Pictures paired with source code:
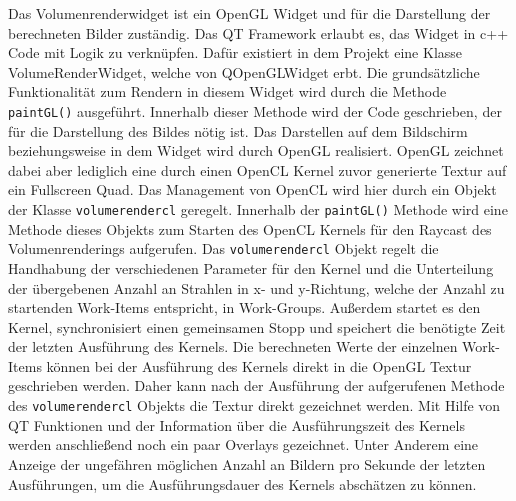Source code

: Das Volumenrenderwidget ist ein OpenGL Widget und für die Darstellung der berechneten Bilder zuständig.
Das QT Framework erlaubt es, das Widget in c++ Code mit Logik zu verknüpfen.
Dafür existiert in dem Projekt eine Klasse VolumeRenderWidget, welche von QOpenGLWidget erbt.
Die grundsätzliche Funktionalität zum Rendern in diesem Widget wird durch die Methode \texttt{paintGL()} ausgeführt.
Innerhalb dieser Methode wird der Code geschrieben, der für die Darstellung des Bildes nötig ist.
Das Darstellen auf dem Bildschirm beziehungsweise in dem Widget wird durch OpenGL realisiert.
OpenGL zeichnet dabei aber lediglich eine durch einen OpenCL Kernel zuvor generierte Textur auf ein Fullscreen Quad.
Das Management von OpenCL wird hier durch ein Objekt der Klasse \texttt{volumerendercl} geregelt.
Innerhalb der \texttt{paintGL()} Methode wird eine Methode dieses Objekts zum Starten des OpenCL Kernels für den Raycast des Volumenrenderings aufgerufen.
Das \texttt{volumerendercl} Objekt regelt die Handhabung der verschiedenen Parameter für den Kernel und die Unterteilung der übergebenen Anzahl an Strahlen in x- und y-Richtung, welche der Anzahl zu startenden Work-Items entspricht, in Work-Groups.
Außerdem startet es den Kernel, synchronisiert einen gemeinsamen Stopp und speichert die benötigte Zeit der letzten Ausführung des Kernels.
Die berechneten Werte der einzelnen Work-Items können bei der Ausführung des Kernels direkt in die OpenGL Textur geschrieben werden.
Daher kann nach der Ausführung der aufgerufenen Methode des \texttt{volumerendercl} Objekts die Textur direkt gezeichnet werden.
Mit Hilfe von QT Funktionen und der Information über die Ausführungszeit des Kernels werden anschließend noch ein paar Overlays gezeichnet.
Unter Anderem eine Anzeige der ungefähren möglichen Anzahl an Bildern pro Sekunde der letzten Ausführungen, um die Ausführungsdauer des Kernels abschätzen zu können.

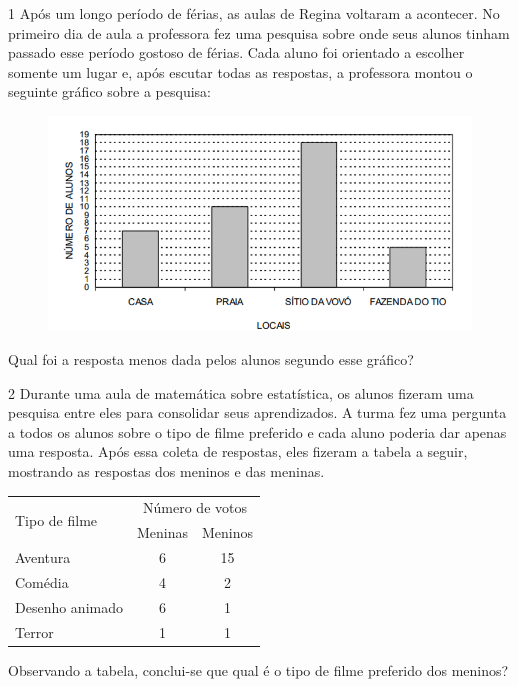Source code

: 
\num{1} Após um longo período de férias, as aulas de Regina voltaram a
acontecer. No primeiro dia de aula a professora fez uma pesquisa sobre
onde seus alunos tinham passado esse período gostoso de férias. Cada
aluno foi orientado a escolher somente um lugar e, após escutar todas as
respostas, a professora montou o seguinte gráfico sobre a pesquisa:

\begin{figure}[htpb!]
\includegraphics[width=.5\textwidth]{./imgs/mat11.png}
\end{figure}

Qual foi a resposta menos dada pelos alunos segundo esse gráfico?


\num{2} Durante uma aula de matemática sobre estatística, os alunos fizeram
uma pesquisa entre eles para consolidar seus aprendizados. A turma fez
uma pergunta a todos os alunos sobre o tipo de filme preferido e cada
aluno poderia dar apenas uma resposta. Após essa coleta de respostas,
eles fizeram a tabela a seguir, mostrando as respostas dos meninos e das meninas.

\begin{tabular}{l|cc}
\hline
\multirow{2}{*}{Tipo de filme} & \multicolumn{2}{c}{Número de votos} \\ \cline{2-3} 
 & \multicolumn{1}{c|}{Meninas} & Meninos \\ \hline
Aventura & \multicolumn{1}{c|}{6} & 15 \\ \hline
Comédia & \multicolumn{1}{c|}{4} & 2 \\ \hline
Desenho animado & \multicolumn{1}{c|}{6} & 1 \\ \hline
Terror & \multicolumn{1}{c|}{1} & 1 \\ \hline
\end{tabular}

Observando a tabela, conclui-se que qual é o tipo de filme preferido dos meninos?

# [Exercise directions]
Say how many lines in the entries above contain the string "können". Give the number by itself.

# [Output for this task]
2